§ **Task statement**
After finding the line that includes "As the name" in the records below, transcribe it and each line after it through the last, exactly, and add nothing.

§ **The input**
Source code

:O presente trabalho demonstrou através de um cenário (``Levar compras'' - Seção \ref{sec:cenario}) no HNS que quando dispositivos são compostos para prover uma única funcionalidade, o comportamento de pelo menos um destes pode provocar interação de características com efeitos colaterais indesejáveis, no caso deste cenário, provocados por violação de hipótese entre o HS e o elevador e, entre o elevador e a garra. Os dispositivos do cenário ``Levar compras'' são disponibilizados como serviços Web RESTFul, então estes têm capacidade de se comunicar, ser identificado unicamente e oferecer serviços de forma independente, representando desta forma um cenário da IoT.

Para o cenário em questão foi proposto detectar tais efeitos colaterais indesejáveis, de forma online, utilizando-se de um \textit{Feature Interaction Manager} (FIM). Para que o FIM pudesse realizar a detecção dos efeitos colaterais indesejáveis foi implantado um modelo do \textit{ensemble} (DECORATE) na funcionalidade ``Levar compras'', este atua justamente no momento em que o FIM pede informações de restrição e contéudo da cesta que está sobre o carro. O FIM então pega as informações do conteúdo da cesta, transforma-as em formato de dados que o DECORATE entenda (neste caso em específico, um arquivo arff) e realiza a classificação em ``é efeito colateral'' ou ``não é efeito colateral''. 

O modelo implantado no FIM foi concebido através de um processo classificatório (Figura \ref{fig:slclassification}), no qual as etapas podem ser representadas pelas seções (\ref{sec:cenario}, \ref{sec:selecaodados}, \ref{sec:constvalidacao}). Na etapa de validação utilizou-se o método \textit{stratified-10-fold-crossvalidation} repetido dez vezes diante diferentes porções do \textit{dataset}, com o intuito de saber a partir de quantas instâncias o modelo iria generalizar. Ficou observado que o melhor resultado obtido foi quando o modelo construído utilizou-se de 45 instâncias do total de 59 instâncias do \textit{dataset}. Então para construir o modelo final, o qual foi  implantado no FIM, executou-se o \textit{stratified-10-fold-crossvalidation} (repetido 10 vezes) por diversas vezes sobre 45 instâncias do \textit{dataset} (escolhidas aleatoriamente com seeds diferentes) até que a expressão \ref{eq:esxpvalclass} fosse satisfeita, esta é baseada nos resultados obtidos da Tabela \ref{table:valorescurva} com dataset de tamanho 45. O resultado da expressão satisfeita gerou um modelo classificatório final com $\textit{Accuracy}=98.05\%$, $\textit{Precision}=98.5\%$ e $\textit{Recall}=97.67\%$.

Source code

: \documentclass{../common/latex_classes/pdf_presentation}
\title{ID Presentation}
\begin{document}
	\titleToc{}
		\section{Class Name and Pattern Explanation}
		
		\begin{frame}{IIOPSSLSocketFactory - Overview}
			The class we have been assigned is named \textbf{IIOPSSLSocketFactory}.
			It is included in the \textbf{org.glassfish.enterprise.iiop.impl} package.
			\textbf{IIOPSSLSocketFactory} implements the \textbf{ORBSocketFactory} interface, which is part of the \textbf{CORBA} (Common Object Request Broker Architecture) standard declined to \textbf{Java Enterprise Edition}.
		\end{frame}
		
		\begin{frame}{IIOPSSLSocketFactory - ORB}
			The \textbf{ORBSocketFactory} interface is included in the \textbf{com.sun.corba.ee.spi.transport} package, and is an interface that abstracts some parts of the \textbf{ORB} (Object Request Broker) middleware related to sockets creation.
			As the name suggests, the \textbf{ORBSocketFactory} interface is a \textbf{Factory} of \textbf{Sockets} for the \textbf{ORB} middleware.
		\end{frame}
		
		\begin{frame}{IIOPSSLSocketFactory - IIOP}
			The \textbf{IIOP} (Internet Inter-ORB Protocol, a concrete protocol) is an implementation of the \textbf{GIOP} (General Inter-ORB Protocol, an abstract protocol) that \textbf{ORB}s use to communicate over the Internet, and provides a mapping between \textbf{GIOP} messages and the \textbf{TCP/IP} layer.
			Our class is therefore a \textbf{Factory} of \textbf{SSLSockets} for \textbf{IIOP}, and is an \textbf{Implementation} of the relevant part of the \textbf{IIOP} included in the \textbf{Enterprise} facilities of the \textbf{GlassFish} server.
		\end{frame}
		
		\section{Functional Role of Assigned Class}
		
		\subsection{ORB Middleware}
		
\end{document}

§ **Output for this task**
			As the name suggests, the \textbf{ORBSocketFactory} interface is a \textbf{Factory} of \textbf{Sockets} for the \textbf{ORB} middleware.
		\end{frame}
		
		\begin{frame}{IIOPSSLSocketFactory - IIOP}
			The \textbf{IIOP} (Internet Inter-ORB Protocol, a concrete protocol) is an implementation of the \textbf{GIOP} (General Inter-ORB Protocol, an abstract protocol) that \textbf{ORB}s use to communicate over the Internet, and provides a mapping between \textbf{GIOP} messages and the \textbf{TCP/IP} layer.
			Our class is therefore a \textbf{Factory} of \textbf{SSLSockets} for \textbf{IIOP}, and is an \textbf{Implementation} of the relevant part of the \textbf{IIOP} included in the \textbf{Enterprise} facilities of the \textbf{GlassFish} server.
		\end{frame}
		
		\section{Functional Role of Assigned Class}
		
		\subsection{ORB Middleware}
		
\end{document}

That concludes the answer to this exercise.